-- TASK STATEMENT --
Among the records below, find the lines that contain "media" and copy each of them.

[[ RECORDS PROVIDED, beginning ]]

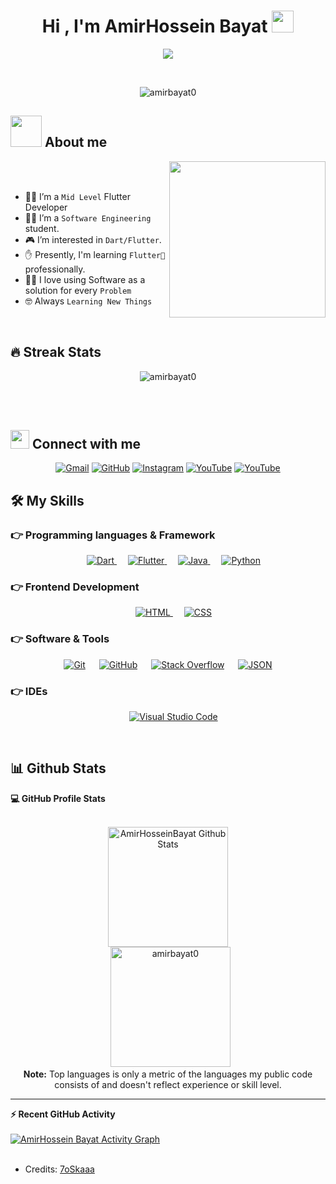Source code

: <h1 align="center">Hi , I'm AmirHossein Bayat <img src="https://media.giphy.com/media/hvRJCLFzcasrR4ia7z/giphy.gif" width="35"></h1>
<p align="center">
  <a href="https://github.com/DenverCoder1/readme-typing-svg"><img src="https://readme-typing-svg.herokuapp.com?lines=SoftWare+Engineering+Student;MidLevel+Flutter+Developer;Always%20learning%20new%20things&center=true&width=500&height=50"></a>
</p>
<br>
<p align="center"> 
	<img src="https://komarev.com/ghpvc/?username=amirbayat0&label=Profile%20views&color=0e75b6&style=plastic" alt="amirbayat0" /> 
</p>

## <img src = "https://user-images.githubusercontent.com/63050133/156777293-72a6e681-2582-4a9d-ad92-09d1181d47c7.gif" width = 50px>  About me

<img align="right" src="https://user-images.githubusercontent.com/63050133/156676671-d5b2e362-97d4-4404-9447-dd71ddfea82f.gif" width = 250px/>

<br><br>
- 👨‍💻 I’m a `Mid Level` Flutter Developer
- :student: I’m a `Software Engineering` student.
- 🎮 I’m interested in `Dart/Flutter`.
- ✋ Presently, I'm learning `Flutter📱` professionally.
- :technologist: I love using Software as a solution for every `Problem`
- :nerd_face: Always `Learning New Things`

<br>

## 🔥 Streak Stats
<p align="center"><img src="https://github-readme-streak-stats.herokuapp.com/?user=amirbayat0&theme=algolia" alt="amirbayat0" /></p>

<br>
<br>


## <img src="https://media.giphy.com/media/iY8CRBdQXODJSCERIr/giphy.gif" width="30px"> Connect with me
<p align="center">
	<a href="mailto:amirbayat.dev@gmail.com"><img img src="https://img.shields.io/badge/gmail-%23EA4335.svg?style=plastic&logo=gmail&logoColor=white" alt="Gmail"/></a>
	<a href="https://github.com/amirbayat0"><img src="https://img.shields.io/badge/github-%23181717.svg?style=plastic&logo=github&logoColor=white" alt="GitHub"/></a>
	<a href="https://instagram.com/codewithflexz/"><img src="https://img.shields.io/badge/instagram-%23E4405F.svg?style=plastic&logo=instagram&logoColor=white" alt="Instagram"/></a>
	<a href="https://www.youtube.com/channel/UCLVrYXt3SL9rT-IcDmgU9Wg"><img src="https://img.shields.io/badge/youtube-%23EA4335.svg?style=plastic&logo=youtube&logoColor=white" alt="YouTube"/></a>
  <a href="https://znap.link/CodeWithFlexz"><img src="https://img.shields.io/badge/other-%23181717.svg?style=plastic&logo=other&logoColor=red" alt="YouTube"/></a>
</p>




## 🛠️ My Skills

### 👉 Programming languages & Framework

<p align="center"> 
  &emsp; 
  <a href="https://dart.dev/" target="_blank"> 
    <img alt="Dart" src="https://img.shields.io/badge/Dart%20-%232370ED.svg?style=plastic&logo=dart&logoColor=white">
  </a> 
  &emsp;
  <a href="https://flutter.dev/" target="_blank"> 
    <img alt="Flutter" src="https://img.shields.io/badge/Flutter%20-%232370ED.svg?style=plastic&logo=flutter&logoColor=white">
  </a>
  &emsp;
  <a href="https://www.java.com" target="_blank"> 
    <img alt="Java" src="https://img.shields.io/badge/Java-%23007396.svg?style=plastic&logo=java&logoColor=white">
  </a>
  &emsp;
   <a href="https://www.python.org" target="_blank">
    <img alt="Python" src="https://img.shields.io/badge/Python%20-%2314354C.svg?style=plastic&logo=python&logoColor=white">
  </a>
</p>

### 👉 Frontend Development
<p align="center"> 
  &emsp; 
  <a href="https://www.w3.org/html/" target="_blank"> 
   <img alt="HTML" src="https://img.shields.io/badge/HTML5%20-%23E34F26.svg?style=plastic&logo=html5&logoColor=white">
  </a>   
  &emsp;
  <a href="https://www.w3schools.com/css/" target="_blank">
    <img alt="CSS" src="https://img.shields.io/badge/CSS%20-%231572B6.svg?style=plastic&logo=css3&logoColor=white">
  </a> 
</p>

 ### 👉 Software & Tools
 
<p align="center">
  &emsp;
    <a href="#"><img alt="Git" src="https://img.shields.io/badge/Git%20-%23F05033.svg?style=plastic&logo=git&logoColor=white"></a>
  &emsp;
    <a href="#"><img alt="GitHub" src="https://img.shields.io/badge/github-%23181717.svg?style=plastic&logo=github&logoColor=white"></a>
  &emsp;
    <a href="#"><img alt="Stack Overflow" src="https://img.shields.io/badge/-Stack%20Overflow-FE7A16?style=plastic&logo=stack-overflow&logoColor=white"></a>
  &emsp;
    <a href="#"><img alt="JSON" img src="https://img.shields.io/badge/json-%23000000.svg?style=plastic&logo=json&logoColor=white"></a>
  &emsp;
    
</p>

 ### 👉 IDEs
 
<p align="center">
  &emsp;
    <a href="#"><img alt="Visual Studio Code" src="https://img.shields.io/badge/Visual%20Studio%20Code-0078d7.svg?style=plastic&logo=visual-studio-code&logoColor=white"></a>
</p>

<br/>

## 📊 Github Stats



  <summary><b>💻 GitHub Profile Stats</b></summary>
  <br/>
  <p align="center">
    <a href="https://github.com/amirbayat0/github-readme-stats"><img alt="AmirHosseinBayat Github Stats" src="https://github-readme-stats.vercel.app/api?username=amirbayat0&custom_title=AmirHossein Bayat Github Stats&show_icons=true&count_private=true&theme=algolia" height="192px"/></a>
<br/>
  &nbsp;
	  <img src="https://github-readme-stats.vercel.app/api/top-langs?username=amirbayat0&langs_count=10&show_icons=true&locale=en&layout=compact&theme=algolia" alt="amirbayat0" height="192px"/>
  <br/>
  <b>Note:</b> Top languages is only a metric of the languages my public code consists of and doesn't reflect experience or skill level.
  </p>

----

  <summary><b>⚡ Recent GitHub Activity</b></summary>
  <br/>
   <a href="https://github.com/amirbayat0"><img alt="AmirHossein Bayat Activity Graph" src="https://activity-graph.herokuapp.com/graph?username=amirbayat0&%20Contribution%20Graph&theme=react-dark" /></a>
  <br/>
<br/>

* Credits: [7oSkaaa](https://github.com/7oSkaaa)





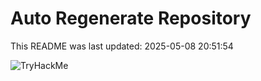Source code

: # Auto Regenerate Repository

This README was last updated: 2025-05-08 20:51:54

 ![TryHackMe](https://tryhackme.com/badge/533634)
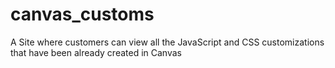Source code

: canvas_customs
==============

A Site where customers can view all the JavaScript and CSS customizations that have been already created in Canvas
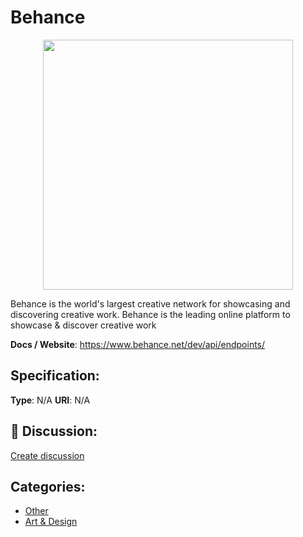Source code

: # Behance
<p align="center">
    <img width="400" src="https://raw.githubusercontent.com/apis-list/apis-list/main/apis/behance/logo_256x256.png" />
</p>

Behance is the world's largest creative network for showcasing and discovering creative work. Behance is the leading online platform to showcase & discover creative work

**Docs / Website**: https://www.behance.net/dev/api/endpoints/

## Specification:
**Type**:  N/A 
**URI**:  N/A 

## 💬 Discussion:
[Create discussion](https://github.com/apis-list/apis-list/discussions/new)

## Categories:
- [Other](https://github.com/apis-list/apis-list#other)
- [Art & Design](https://github.com/apis-list/apis-list#art-and-design)



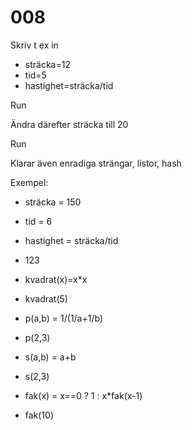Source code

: # 008

Skriv t ex in 

* sträcka=12
* tid=5
* hastighet=sträcka/tid

Run

Ändra därefter sträcka till 20

Run

Klarar även enradiga strängar, listor, hash

Exempel:

* sträcka = 150
* tid = 6
* hastighet = sträcka/tid
* 123 

* kvadrat(x)=x*x
* kvadrat(5)

* p(a,b) = 1/(1/a+1/b)
* p(2,3)

* s(a,b) = a+b
* s(2,3)

* fak(x) = x==0 ? 1 : x*fak(x-1)
* fak(10)
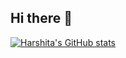 ## Hi there 👋

<!--
**JamadadeHarshita/JamadadeHarshita** is a ✨ _special_ ✨ repository because its `README.md` (this file) appears on your GitHub profile.

Here are some ideas to get you started:

- 🔭 I’m currently working on ...
- 🌱 I’m currently learning ...
- 👯 I’m looking to collaborate on ...
- 🤔 I’m looking for help with ...
- 💬 Ask me about ...
- 📫 How to reach me: ...
- 😄 Pronouns: ...
- ⚡ Fun fact: ...
-->

[![Harshita's GitHub stats](https://github-readme-stats.vercel.app/api?username=JamadadeHarshita&show_icons=true&theme=transparent)](https://github.com/anuraghazra/github-readme-stats)
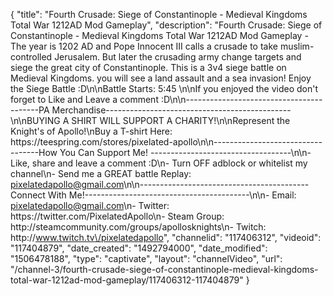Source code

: {
    "title": "Fourth Crusade: Siege of Constantinople - Medieval Kingdoms Total War 1212AD Mod Gameplay",
    "description": "Fourth Crusade: Siege of Constantinople - Medieval Kingdoms Total War 1212AD Mod Gameplay - The year is 1202 AD and Pope Innocent III calls a crusade to take muslim-controlled Jerusalem. But later the crusading army change targets and siege the great city of Constantinople. This is a 3v4 siege battle on Medieval Kingdoms.  you will see a land assault and a sea invasion! Enjoy the Siege Battle :D\n\nBattle Starts: 5:45 \n\nIf you enjoyed the video don't forget to Like and Leave a comment :D\n\n-----------------------------------------PA Merchandise----------------------------------------------\n\nBUYING A SHIRT WILL SUPPORT A CHARITY!\n\nRepresent the Knight's of Apollo!\nBuy a T-shirt Here: https:\/\/teespring.com\/stores\/pixelated-apollo\n\n----------------------------------How You Can Support Me! -----------------------------------\n\n- Like, share and leave a comment :D\n- Turn OFF adblock or whitelist my channel\n- Send me a GREAT battle Replay: pixelatedapollo@gmail.com\n\n------------------------------------------Connect With Me!-----------------------------------------\n\n- Email: pixelatedapollo@gmail.com\n- Twitter: https:\/\/twitter.com\/PixelatedApollo\n- Steam Group:  http:\/\/steamcommunity.com\/groups\/apollosknights\n- Twitch: http:\/\/www.twitch.tv\/pixelatedapollo",
    "channelid": "117406312",
    "videoid": "117404879",
    "date_created": "1492794000",
    "date_modified": "1506478188",
    "type": "captivate",
    "layout": "channelVideo",
    "url": "\/channel-3\/fourth-crusade-siege-of-constantinople-medieval-kingdoms-total-war-1212ad-mod-gameplay\/117406312-117404879"
}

[[ RECORDS PROVIDED, end ]]

-- THE COMPLETED TASK --
: <h1 align="center">Hi , I'm AmirHossein Bayat <img src="https://media.giphy.com/media/hvRJCLFzcasrR4ia7z/giphy.gif" width="35"></h1>
## <img src="https://media.giphy.com/media/iY8CRBdQXODJSCERIr/giphy.gif" width="30px"> Connect with me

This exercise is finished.